*Entries supplied*:

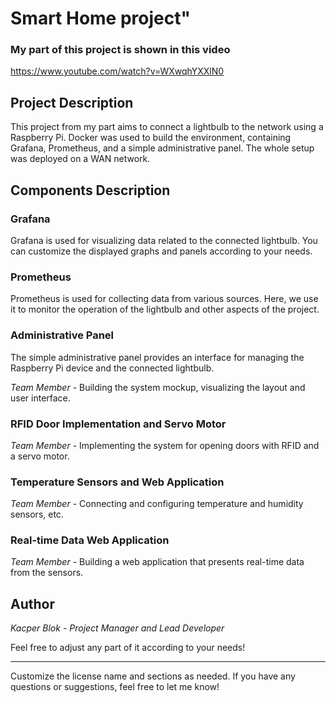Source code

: # Smart Home project"

### My part of this project is shown in this video

https://www.youtube.com/watch?v=WXwqhYXXlN0

## Project Description

This project from my part aims to connect a lightbulb to the network using a Raspberry Pi. Docker was used to build the environment, containing Grafana, Prometheus, and a simple administrative panel. The whole setup was deployed on a WAN network.

## Components Description

### Grafana

Grafana is used for visualizing data related to the connected lightbulb. You can customize the displayed graphs and panels according to your needs.

### Prometheus

Prometheus is used for collecting data from various sources. Here, we use it to monitor the operation of the lightbulb and other aspects of the project.

### Administrative Panel

The simple administrative panel provides an interface for managing the Raspberry Pi device and the connected lightbulb.

*Team Member* - Building the system mockup, visualizing the layout and user interface.

### RFID Door Implementation and Servo Motor

*Team Member* - Implementing the system for opening doors with RFID and a servo motor.

### Temperature Sensors and Web Application

*Team Member* - Connecting and configuring temperature and humidity sensors, etc.

### Real-time Data Web Application

*Team Member* - Building a web application that presents real-time data from the sensors.


## Author

*Kacper Blok* - *Project Manager and Lead Developer* 














Feel free to adjust any part of it according to your needs!

---

Customize the license name and sections as needed. If you have any questions or suggestions, feel free to let me know!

*What is expected*: Omitting the images, copy the listing exactly.

*Task result*:
Source code

: # Smart Home project"

### My part of this project is shown in this video

https://www.youtube.com/watch?v=WXwqhYXXlN0

## Project Description

This project from my part aims to connect a lightbulb to the network using a Raspberry Pi. Docker was used to build the environment, containing Grafana, Prometheus, and a simple administrative panel. The whole setup was deployed on a WAN network.

## Components Description

### Grafana

Grafana is used for visualizing data related to the connected lightbulb. You can customize the displayed graphs and panels according to your needs.

### Prometheus

Prometheus is used for collecting data from various sources. Here, we use it to monitor the operation of the lightbulb and other aspects of the project.

### Administrative Panel

The simple administrative panel provides an interface for managing the Raspberry Pi device and the connected lightbulb.

*Team Member* - Building the system mockup, visualizing the layout and user interface.

### RFID Door Implementation and Servo Motor

*Team Member* - Implementing the system for opening doors with RFID and a servo motor.

### Temperature Sensors and Web Application

*Team Member* - Connecting and configuring temperature and humidity sensors, etc.

### Real-time Data Web Application

*Team Member* - Building a web application that presents real-time data from the sensors.


## Author

*Kacper Blok* - *Project Manager and Lead Developer* 














Feel free to adjust any part of it according to your needs!

---

Customize the license name and sections as needed. If you have any questions or suggestions, feel free to let me know!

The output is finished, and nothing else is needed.